→ Material for this task:
┄┄┄┄┄┄┄┄┄┄┄┄┄┄┄┄┄┄┄┄

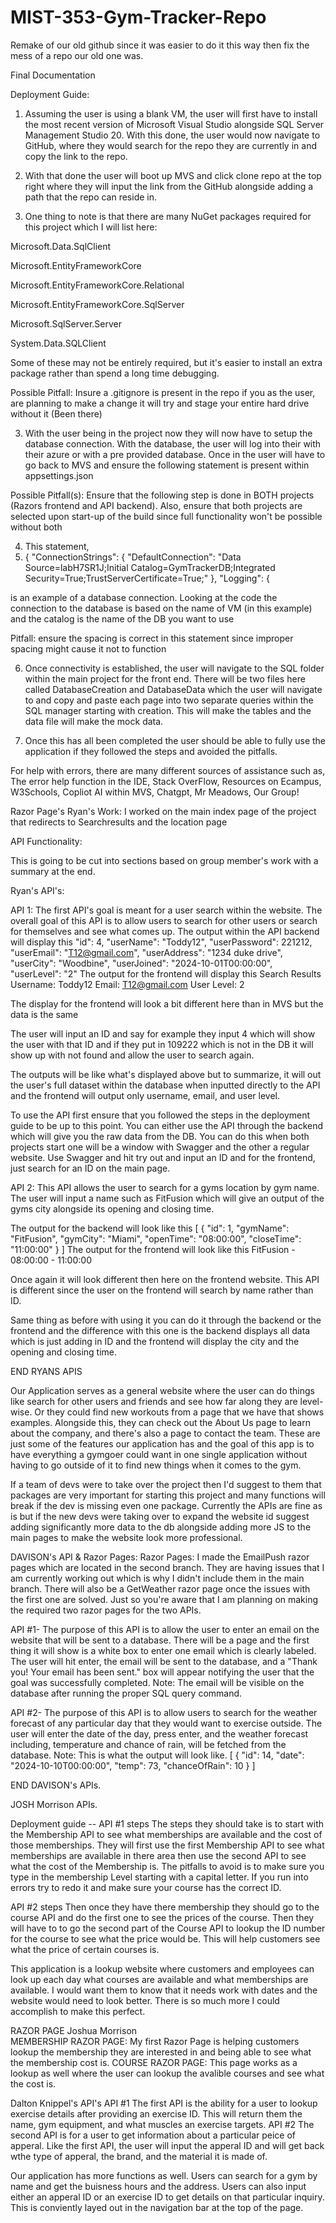 # MIST-353-Gym-Tracker-Repo
Remake of our old github since it was easier to do it this way then fix the mess of a repo our old one was.

Final Documentation

Deployment Guide:

1. Assuming the user is using a blank VM, the user will first have to install the most recent version of Microsoft Visual Studio alongside SQL Server Management Studio 20. With this done, the user would now navigate to GitHub, where they would search for the repo they are currently in and copy the link to the repo.

2. With that done the user will boot up MVS and click clone repo at the top right where they will input the link from the GitHub alongside adding a path that the repo can reside in.

3. One thing to note is that there are many NuGet packages required for this project which I will list here:

Microsoft.Data.SqlClient

Microsoft.EntityFrameworkCore

Microsoft.EntityFrameworkCore.Relational

Microsoft.EntityFrameworkCore.SqlServer

Microsoft.SqlServer.Server

System.Data.SQLClient



Some of these may not be entirely required, but it's easier to install an extra package rather than spend a long time debugging.



Possible Pitfall: Insure a .gitignore is present in the repo if you as the user, are planning to make a change it will try and stage your entire hard drive without it (Been there)

3. With the user being in the project now they will now have to setup the database connection. With the database, the user will log into their with their azure or with a pre provided database. Once in the user will have to go back to MVS and ensure the following statement is present within appsettings.json

Possible Pitfall(s): Ensure that the following step is done in BOTH projects (Razors frontend and API backend). Also, ensure that both projects are selected upon start-up of the build since full functionality won't be possible without both

4. This statement,
5.  {
  "ConnectionStrings": {
    "DefaultConnection": "Data Source=labH7SR1J;Initial Catalog=GymTrackerDB;Integrated Security=True;TrustServerCertificate=True;"
  },
  "Logging": {

is an example of a database connection. Looking at the code the connection to the database is based on the name of VM (in this example) and the catalog is the name of the DB you want to use 

Pitfall: ensure the spacing is correct in this statement since improper spacing might cause it not to function

6. Once connectivity is established, the user will navigate to the SQL folder within the main project for the front end. There will be two files here called DatabaseCreation and DatabaseData which the user will navigate to and copy and paste each page into two separate queries within the SQL manager starting with creation. This will make the tables and the data file will make the mock data.

7. Once this has all been completed the user should be able to fully use the application if they followed the steps and avoided the pitfalls.

For help with errors, there are many different sources of assistance such as, The error help function in the IDE, Stack OverFlow, Resources on Ecampus, W3Schools, Copliot AI within MVS, Chatgpt, Mr Meadows, Our Group! 

Razor Page's Ryan's Work:
I worked on the main index page of the project that redirects to Searchresults and the location page

API Functionality:

This is going to be cut into sections based on group member's work with a summary at the end.

Ryan's API's:

API 1: The first API's goal is meant for a user search within the website. The overall goal of this API is to allow users to search for other users or search for themselves and see what comes up. 
The output within the API backend will display this
"id": 4,
    "userName": "Toddy12",
    "userPassword": 221212,
    "userEmail": "T12@gmail.com",
    "userAddress": "1234 duke drive",
    "userCity": "Woodbine",
    "userJoined": "2024-10-01T00:00:00",
    "userLevel": "2"
The output for the frontend will display this
Search Results
Username: Toddy12
Email: T12@gmail.com 
User Level: 2

The display for the frontend will look a bit different here than in MVS but the data is the same

The user will input an ID and say for example they input 4 which will show the user with that ID and if they put in 109222 which is not in the DB it will show up with not found and allow the user to search again.

The outputs will be like what's displayed above but to summarize, it will out the user's full dataset within the database when inputted directly to the API and the frontend will output only username, email, and user level. 

To use the API first ensure that you followed the steps in the deployment guide to be up to this point. You can either use the API through the backend which will give you the raw data from the DB. You can do this when both projects start one will be a window with Swagger and the other a regular website. Use Swagger and hit try out and input an ID and for the frontend, just search for an ID on the main page.

API 2: This API allows the user to search for a gyms location by gym name. The user will input a name such as FitFusion which will give an output of the gyms city alongside its opening and closing time. 

The output for the backend will look like this
[
  {
    "id": 1,
    "gymName": "FitFusion",
    "gymCity": "Miami",
    "openTime": "08:00:00",
    "closeTime": "11:00:00"
  }
]
The output for the frontend will look like this
FitFusion - 08:00:00 - 11:00:00

Once again it will look different then here on the frontend website. This API is different since the user on the frontend will search by name rather than ID. 

Same thing as before with using it you can do it through the backend or the frontend and the difference with this one is the backend displays all data which is just adding in ID and the frontend will display the city and the opening and closing time.

END RYANS APIS

Our Application serves as a general website where the user can do things like search for other users and friends and see how far along they are level-wise. Or they could find new workouts from a page that we have that shows examples. Alongside this, they can check out the About Us page to learn about the company, and there's also a page to contact the team. These are just some of the features our application has and the goal of this app is to have everything a gymgoer could want in one single application without having to go outside of it to find new things when it comes to the gym.

If a team of devs were to take over the project then I'd suggest to them that packages are very important for starting this project and many functions will break if the dev is missing even one package. Currently the APIs are fine as is but if the new devs were taking over to expand the website id suggest adding significantly more data to the db alongside adding more JS to the main pages to make the website look more professional. 


DAVISON's API & Razor Pages:
Razor Pages: I made the EmailPush razor pages which are located in the second branch. They are having issues that I am currently working out which is why I didn't include them in the main branch. There will also be a GetWeather razor page once the issues with the first one are solved. Just so you're aware that I am planning on making the required two razor pages for the two APIs.

API #1- The purpose of this API is to allow the user to enter an email on the website that will be sent to a database. There will be a page and the first thing it will show is a white box to enter one email which is clearly labeled. The user will hit enter, the email will be sent to the database, and a "Thank you! Your email has been sent." box will appear notifying the user that the goal was successfully completed. 
Note: The email will be visible on the database after running the proper SQL query command. 

API #2- The purpose of this API is to allow users to search for the weather forecast of any particular day that they would want to exercise outside. The user will enter the date of the day, press enter, and the weather forecast including, temperature and chance of rain, will be fetched from the database. 
Note: This is what the output will look like. 
[
  {
    "id": 14,
    "date": "2024-10-10T00:00:00",
    "temp": 73,
    "chanceOfRain": 10
  }
]


END DAVISON's APIs. 


JOSH Morrison APIs. 

Deployment guide -- 
API #1 steps
The steps they should take is to start with the Membership API to see what memberships are available and the cost of those memberships. They will first use the first Membership API to see what memberships are available in there area then use the second API to see what the cost of the Membership is. The pitfalls to avoid is to make sure you type in the membership Level starting with a capital letter. If you run into errors try to redo it and make sure your course has the correct ID. 

API #2 steps
Then once they have there membership they should go to the course API and do the first one to see the prices of the course. Then they will have to to go the second part of the Course API to lookup the ID number for the course to see what the price would be. This will help customers see what the price of certain courses is. 


This application is a lookup website where customers and employees can look up each day what courses are available and what memberships are available. I would want them to know that it needs work with dates and the website would need to look better. There is so much more I could accomplish to make this perfect. 



RAZOR PAGE Joshua Morrison  
MEMBERSHIP RAZOR PAGE: My first Razor Page is helping customers lookup the membership they are interested in and being able to see what the membership cost is. 
COURSE RAZOR PAGE: This page works as a lookup as well where the user can lookup the avalible courses and see what the cost is. 



Dalton Knippel's API's 
API #1 The first API is the ability for a user to lookup exercise details after providing an exercise ID. This will return them the name, gym equipment, and what muscles an exercise targets. 
API #2 The second API is for a user to get information about a particular peice of apperal. Like the first API, the user will input the apperal ID and will get back wthe type of apperal, the brand, and the material it is made of. 

Our application has more functions as well. Users can search for a gym by name and get the buisness hours and the address. Users can also input either an apperal ID or an exercise ID to get details on that particular inquiry. This is conviently layed out in the navigation bar at the top of the page.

┄┄┄┄┄┄┄┄┄┄┄┄┄┄┄┄┄┄┄┄

→ Task to complete: Only text belongs in the copy: repeat each line of the data exactly and leave out the pictures.

→ Exercise response:
 # MIST-353-Gym-Tracker-Repo
Remake of our old github since it was easier to do it this way then fix the mess of a repo our old one was.

Final Documentation

Deployment Guide:

1. Assuming the user is using a blank VM, the user will first have to install the most recent version of Microsoft Visual Studio alongside SQL Server Management Studio 20. With this done, the user would now navigate to GitHub, where they would search for the repo they are currently in and copy the link to the repo.

2. With that done the user will boot up MVS and click clone repo at the top right where they will input the link from the GitHub alongside adding a path that the repo can reside in.

3. One thing to note is that there are many NuGet packages required for this project which I will list here:

Microsoft.Data.SqlClient

Microsoft.EntityFrameworkCore

Microsoft.EntityFrameworkCore.Relational

Microsoft.EntityFrameworkCore.SqlServer

Microsoft.SqlServer.Server

System.Data.SQLClient



Some of these may not be entirely required, but it's easier to install an extra package rather than spend a long time debugging.



Possible Pitfall: Insure a .gitignore is present in the repo if you as the user, are planning to make a change it will try and stage your entire hard drive without it (Been there)

3. With the user being in the project now they will now have to setup the database connection. With the database, the user will log into their with their azure or with a pre provided database. Once in the user will have to go back to MVS and ensure the following statement is present within appsettings.json

Possible Pitfall(s): Ensure that the following step is done in BOTH projects (Razors frontend and API backend). Also, ensure that both projects are selected upon start-up of the build since full functionality won't be possible without both

4. This statement,
5.  {
  "ConnectionStrings": {
    "DefaultConnection": "Data Source=labH7SR1J;Initial Catalog=GymTrackerDB;Integrated Security=True;TrustServerCertificate=True;"
  },
  "Logging": {

is an example of a database connection. Looking at the code the connection to the database is based on the name of VM (in this example) and the catalog is the name of the DB you want to use 

Pitfall: ensure the spacing is correct in this statement since improper spacing might cause it not to function

6. Once connectivity is established, the user will navigate to the SQL folder within the main project for the front end. There will be two files here called DatabaseCreation and DatabaseData which the user will navigate to and copy and paste each page into two separate queries within the SQL manager starting with creation. This will make the tables and the data file will make the mock data.

7. Once this has all been completed the user should be able to fully use the application if they followed the steps and avoided the pitfalls.

For help with errors, there are many different sources of assistance such as, The error help function in the IDE, Stack OverFlow, Resources on Ecampus, W3Schools, Copliot AI within MVS, Chatgpt, Mr Meadows, Our Group! 

Razor Page's Ryan's Work:
I worked on the main index page of the project that redirects to Searchresults and the location page

API Functionality:

This is going to be cut into sections based on group member's work with a summary at the end.

Ryan's API's:

API 1: The first API's goal is meant for a user search within the website. The overall goal of this API is to allow users to search for other users or search for themselves and see what comes up. 
The output within the API backend will display this
"id": 4,
    "userName": "Toddy12",
    "userPassword": 221212,
    "userEmail": "T12@gmail.com",
    "userAddress": "1234 duke drive",
    "userCity": "Woodbine",
    "userJoined": "2024-10-01T00:00:00",
    "userLevel": "2"
The output for the frontend will display this
Search Results
Username: Toddy12
Email: T12@gmail.com 
User Level: 2

The display for the frontend will look a bit different here than in MVS but the data is the same

The user will input an ID and say for example they input 4 which will show the user with that ID and if they put in 109222 which is not in the DB it will show up with not found and allow the user to search again.

The outputs will be like what's displayed above but to summarize, it will out the user's full dataset within the database when inputted directly to the API and the frontend will output only username, email, and user level. 

To use the API first ensure that you followed the steps in the deployment guide to be up to this point. You can either use the API through the backend which will give you the raw data from the DB. You can do this when both projects start one will be a window with Swagger and the other a regular website. Use Swagger and hit try out and input an ID and for the frontend, just search for an ID on the main page.

API 2: This API allows the user to search for a gyms location by gym name. The user will input a name such as FitFusion which will give an output of the gyms city alongside its opening and closing time. 

The output for the backend will look like this
[
  {
    "id": 1,
    "gymName": "FitFusion",
    "gymCity": "Miami",
    "openTime": "08:00:00",
    "closeTime": "11:00:00"
  }
]
The output for the frontend will look like this
FitFusion - 08:00:00 - 11:00:00

Once again it will look different then here on the frontend website. This API is different since the user on the frontend will search by name rather than ID. 

Same thing as before with using it you can do it through the backend or the frontend and the difference with this one is the backend displays all data which is just adding in ID and the frontend will display the city and the opening and closing time.

END RYANS APIS

Our Application serves as a general website where the user can do things like search for other users and friends and see how far along they are level-wise. Or they could find new workouts from a page that we have that shows examples. Alongside this, they can check out the About Us page to learn about the company, and there's also a page to contact the team. These are just some of the features our application has and the goal of this app is to have everything a gymgoer could want in one single application without having to go outside of it to find new things when it comes to the gym.

If a team of devs were to take over the project then I'd suggest to them that packages are very important for starting this project and many functions will break if the dev is missing even one package. Currently the APIs are fine as is but if the new devs were taking over to expand the website id suggest adding significantly more data to the db alongside adding more JS to the main pages to make the website look more professional. 


DAVISON's API & Razor Pages:
Razor Pages: I made the EmailPush razor pages which are located in the second branch. They are having issues that I am currently working out which is why I didn't include them in the main branch. There will also be a GetWeather razor page once the issues with the first one are solved. Just so you're aware that I am planning on making the required two razor pages for the two APIs.

API #1- The purpose of this API is to allow the user to enter an email on the website that will be sent to a database. There will be a page and the first thing it will show is a white box to enter one email which is clearly labeled. The user will hit enter, the email will be sent to the database, and a "Thank you! Your email has been sent." box will appear notifying the user that the goal was successfully completed. 
Note: The email will be visible on the database after running the proper SQL query command. 

API #2- The purpose of this API is to allow users to search for the weather forecast of any particular day that they would want to exercise outside. The user will enter the date of the day, press enter, and the weather forecast including, temperature and chance of rain, will be fetched from the database. 
Note: This is what the output will look like. 
[
  {
    "id": 14,
    "date": "2024-10-10T00:00:00",
    "temp": 73,
    "chanceOfRain": 10
  }
]


END DAVISON's APIs. 


JOSH Morrison APIs. 

Deployment guide -- 
API #1 steps
The steps they should take is to start with the Membership API to see what memberships are available and the cost of those memberships. They will first use the first Membership API to see what memberships are available in there area then use the second API to see what the cost of the Membership is. The pitfalls to avoid is to make sure you type in the membership Level starting with a capital letter. If you run into errors try to redo it and make sure your course has the correct ID. 

API #2 steps
Then once they have there membership they should go to the course API and do the first one to see the prices of the course. Then they will have to to go the second part of the Course API to lookup the ID number for the course to see what the price would be. This will help customers see what the price of certain courses is. 


This application is a lookup website where customers and employees can look up each day what courses are available and what memberships are available. I would want them to know that it needs work with dates and the website would need to look better. There is so much more I could accomplish to make this perfect. 



RAZOR PAGE Joshua Morrison  
MEMBERSHIP RAZOR PAGE: My first Razor Page is helping customers lookup the membership they are interested in and being able to see what the membership cost is. 
COURSE RAZOR PAGE: This page works as a lookup as well where the user can lookup the avalible courses and see what the cost is. 



Dalton Knippel's API's 
API #1 The first API is the ability for a user to lookup exercise details after providing an exercise ID. This will return them the name, gym equipment, and what muscles an exercise targets. 
API #2 The second API is for a user to get information about a particular peice of apperal. Like the first API, the user will input the apperal ID and will get back wthe type of apperal, the brand, and the material it is made of. 

Our application has more functions as well. Users can search for a gym by name and get the buisness hours and the address. Users can also input either an apperal ID or an exercise ID to get details on that particular inquiry. This is conviently layed out in the navigation bar at the top of the page.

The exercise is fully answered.